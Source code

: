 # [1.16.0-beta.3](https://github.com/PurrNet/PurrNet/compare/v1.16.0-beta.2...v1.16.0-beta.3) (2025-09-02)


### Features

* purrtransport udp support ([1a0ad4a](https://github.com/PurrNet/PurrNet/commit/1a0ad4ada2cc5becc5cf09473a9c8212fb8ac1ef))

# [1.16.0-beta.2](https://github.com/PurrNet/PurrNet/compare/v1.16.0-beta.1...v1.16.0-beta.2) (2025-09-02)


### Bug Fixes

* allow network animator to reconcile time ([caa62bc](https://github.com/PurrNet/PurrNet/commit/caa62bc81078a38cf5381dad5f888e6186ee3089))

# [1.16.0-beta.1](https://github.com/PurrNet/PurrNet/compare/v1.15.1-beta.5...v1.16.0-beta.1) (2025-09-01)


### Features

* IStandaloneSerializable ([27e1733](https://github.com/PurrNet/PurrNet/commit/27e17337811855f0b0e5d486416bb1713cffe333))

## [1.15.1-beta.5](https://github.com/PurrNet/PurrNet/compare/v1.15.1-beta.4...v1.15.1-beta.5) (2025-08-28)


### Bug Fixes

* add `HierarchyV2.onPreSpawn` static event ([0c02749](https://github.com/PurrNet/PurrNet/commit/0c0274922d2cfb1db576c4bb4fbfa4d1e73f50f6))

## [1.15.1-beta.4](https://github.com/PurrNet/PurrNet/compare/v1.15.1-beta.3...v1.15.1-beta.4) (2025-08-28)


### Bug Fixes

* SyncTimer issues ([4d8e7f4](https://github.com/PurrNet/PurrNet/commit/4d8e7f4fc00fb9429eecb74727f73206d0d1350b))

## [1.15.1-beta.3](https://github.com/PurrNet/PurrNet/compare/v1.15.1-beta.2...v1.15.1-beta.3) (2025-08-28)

● ● ● ●

What you have to do
Only lines that include "commit" belong in the answer; return them from the entries above.

Written response
* purrtransport udp support ([1a0ad4a](https://github.com/PurrNet/PurrNet/commit/1a0ad4ada2cc5becc5cf09473a9c8212fb8ac1ef))
* allow network animator to reconcile time ([caa62bc](https://github.com/PurrNet/PurrNet/commit/caa62bc81078a38cf5381dad5f888e6186ee3089))
* IStandaloneSerializable ([27e1733](https://github.com/PurrNet/PurrNet/commit/27e17337811855f0b0e5d486416bb1713cffe333))
* add `HierarchyV2.onPreSpawn` static event ([0c02749](https://github.com/PurrNet/PurrNet/commit/0c0274922d2cfb1db576c4bb4fbfa4d1e73f50f6))
* SyncTimer issues ([4d8e7f4](https://github.com/PurrNet/PurrNet/commit/4d8e7f4fc00fb9429eecb74727f73206d0d1350b))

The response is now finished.